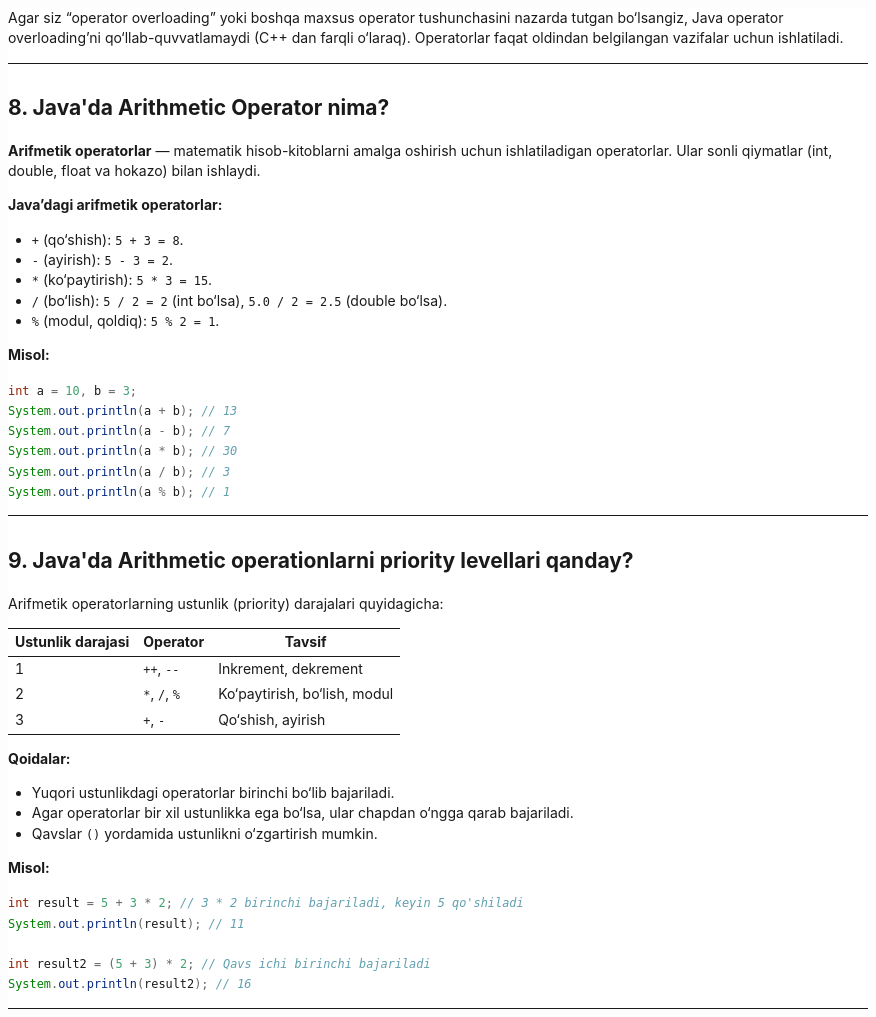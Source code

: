 Agar siz “operator overloading” yoki boshqa maxsus operator tushunchasini nazarda tutgan bo‘lsangiz, Java operator overloading’ni qo‘llab-quvvatlamaydi (C++ dan farqli o‘laraq). Operatorlar faqat oldindan belgilangan vazifalar uchun ishlatiladi.

---

## 8. Java'da Arithmetic Operator nima?

**Arifmetik operatorlar** — matematik hisob-kitoblarni amalga oshirish uchun ishlatiladigan operatorlar. Ular sonli qiymatlar (int, double, float va hokazo) bilan ishlaydi.

**Java’dagi arifmetik operatorlar:**
- `+` (qo‘shish): `5 + 3 = 8`.
- `-` (ayirish): `5 - 3 = 2`.
- `*` (ko‘paytirish): `5 * 3 = 15`.
- `/` (bo‘lish): `5 / 2 = 2` (int bo‘lsa), `5.0 / 2 = 2.5` (double bo‘lsa).
- `%` (modul, qoldiq): `5 % 2 = 1`.

**Misol:**
```java
int a = 10, b = 3;
System.out.println(a + b); // 13
System.out.println(a - b); // 7
System.out.println(a * b); // 30
System.out.println(a / b); // 3
System.out.println(a % b); // 1
```

---

## 9. Java'da Arithmetic operationlarni priority levellari qanday?

Arifmetik operatorlarning ustunlik (priority) darajalari quyidagicha:

| **Ustunlik darajasi** | **Operator** | **Tavsif** |
|-----------------------|--------------|------------|
| 1                     | `++`, `--`   | Inkrement, dekrement |
| 2                     | `*`, `/`, `%`| Ko‘paytirish, bo‘lish, modul |
| 3                     | `+`, `-`     | Qo‘shish, ayirish |

**Qoidalar:**
- Yuqori ustunlikdagi operatorlar birinchi bo‘lib bajariladi.
- Agar operatorlar bir xil ustunlikka ega bo‘lsa, ular chapdan o‘ngga qarab bajariladi.
- Qavslar `()` yordamida ustunlikni o‘zgartirish mumkin.

**Misol:**
```java
int result = 5 + 3 * 2; // 3 * 2 birinchi bajariladi, keyin 5 qo'shiladi
System.out.println(result); // 11

int result2 = (5 + 3) * 2; // Qavs ichi birinchi bajariladi
System.out.println(result2); // 16
```

---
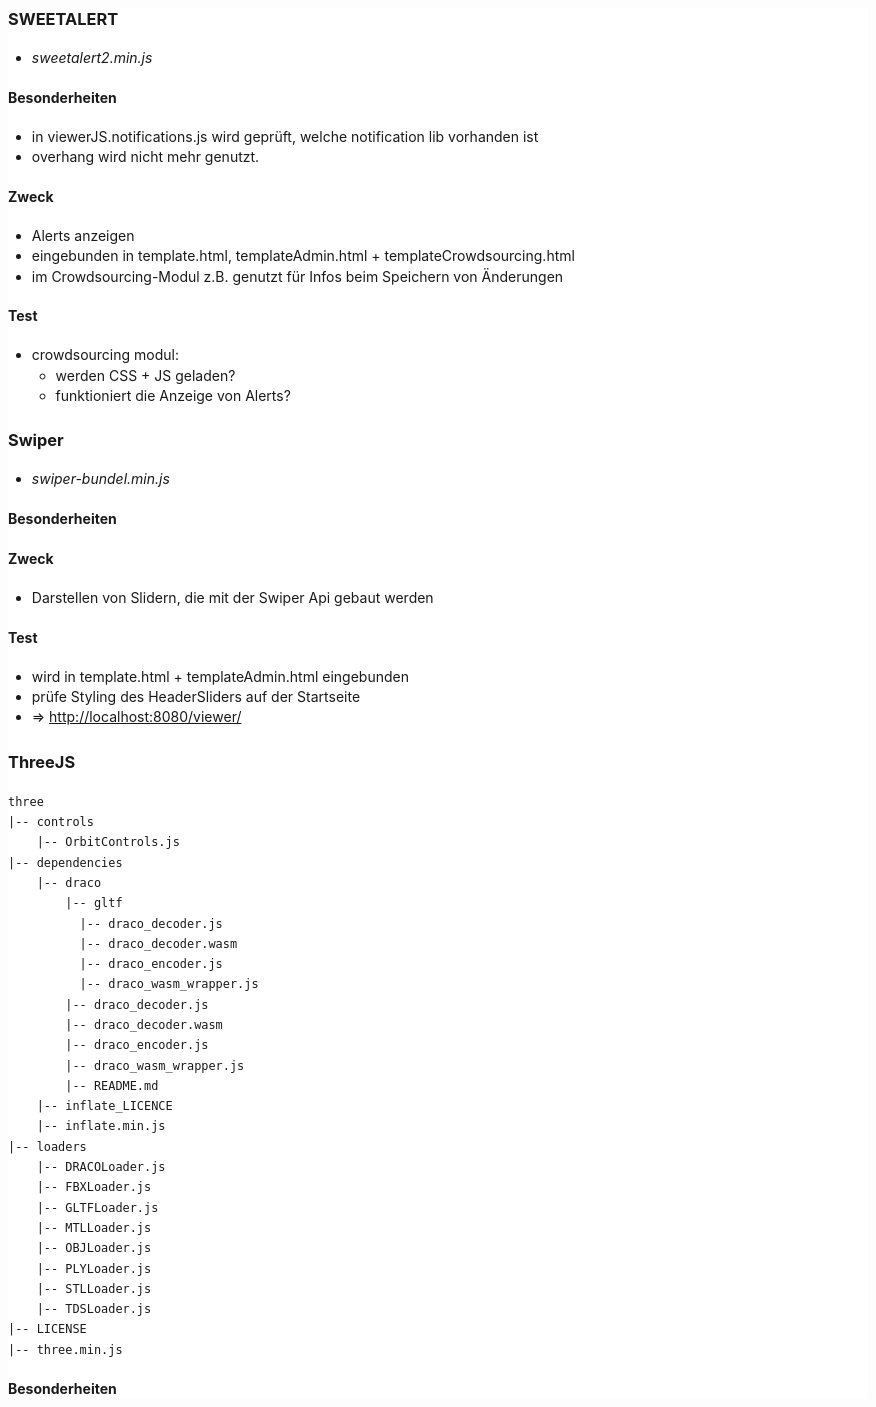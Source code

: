 ### SWEETALERT
* *sweetalert2.min.js*

#### Besonderheiten
- in viewerJS.notifications.js wird geprüft, welche notification lib vorhanden ist
- overhang wird nicht mehr genutzt.

#### Zweck
- Alerts anzeigen
- eingebunden in template.html, templateAdmin.html + templateCrowdsourcing.html
- im Crowdsourcing-Modul z.B. genutzt für Infos beim Speichern von Änderungen

#### Test
- crowdsourcing modul:
  - werden CSS + JS geladen?
  - funktioniert die Anzeige von Alerts?

### Swiper
- *swiper-bundel.min.js*

#### Besonderheiten

#### Zweck
- Darstellen von Slidern, die mit der Swiper Api gebaut werden

#### Test
- wird in template.html + templateAdmin.html eingebunden
- prüfe Styling des HeaderSliders auf der Startseite
- => [http://localhost:8080/viewer/](http://localhost:8080/viewer/)

### ThreeJS
```
three
|-- controls
    |-- OrbitControls.js 
|-- dependencies 
    |-- draco
        |-- gltf
          |-- draco_decoder.js
          |-- draco_decoder.wasm
          |-- draco_encoder.js
          |-- draco_wasm_wrapper.js
        |-- draco_decoder.js
        |-- draco_decoder.wasm
        |-- draco_encoder.js
        |-- draco_wasm_wrapper.js
        |-- README.md 
    |-- inflate_LICENCE
    |-- inflate.min.js
|-- loaders 
    |-- DRACOLoader.js 
    |-- FBXLoader.js 
    |-- GLTFLoader.js 
    |-- MTLLoader.js 
    |-- OBJLoader.js 
    |-- PLYLoader.js 
    |-- STLLoader.js 
    |-- TDSLoader.js 
|-- LICENSE 
|-- three.min.js 

```
#### Besonderheiten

-- THE TASK --
Give back exactly the lines from the top of the records to the line containing "## 8. Java'da Arithmetic Operator nima?", both included, and no pictures.

-- ANSWER TO THIS PROBLEM --
Source code

: Agar siz “operator overloading” yoki boshqa maxsus operator tushunchasini nazarda tutgan bo‘lsangiz, Java operator overloading’ni qo‘llab-quvvatlamaydi (C++ dan farqli o‘laraq). Operatorlar faqat oldindan belgilangan vazifalar uchun ishlatiladi.

---

## 8. Java'da Arithmetic Operator nima?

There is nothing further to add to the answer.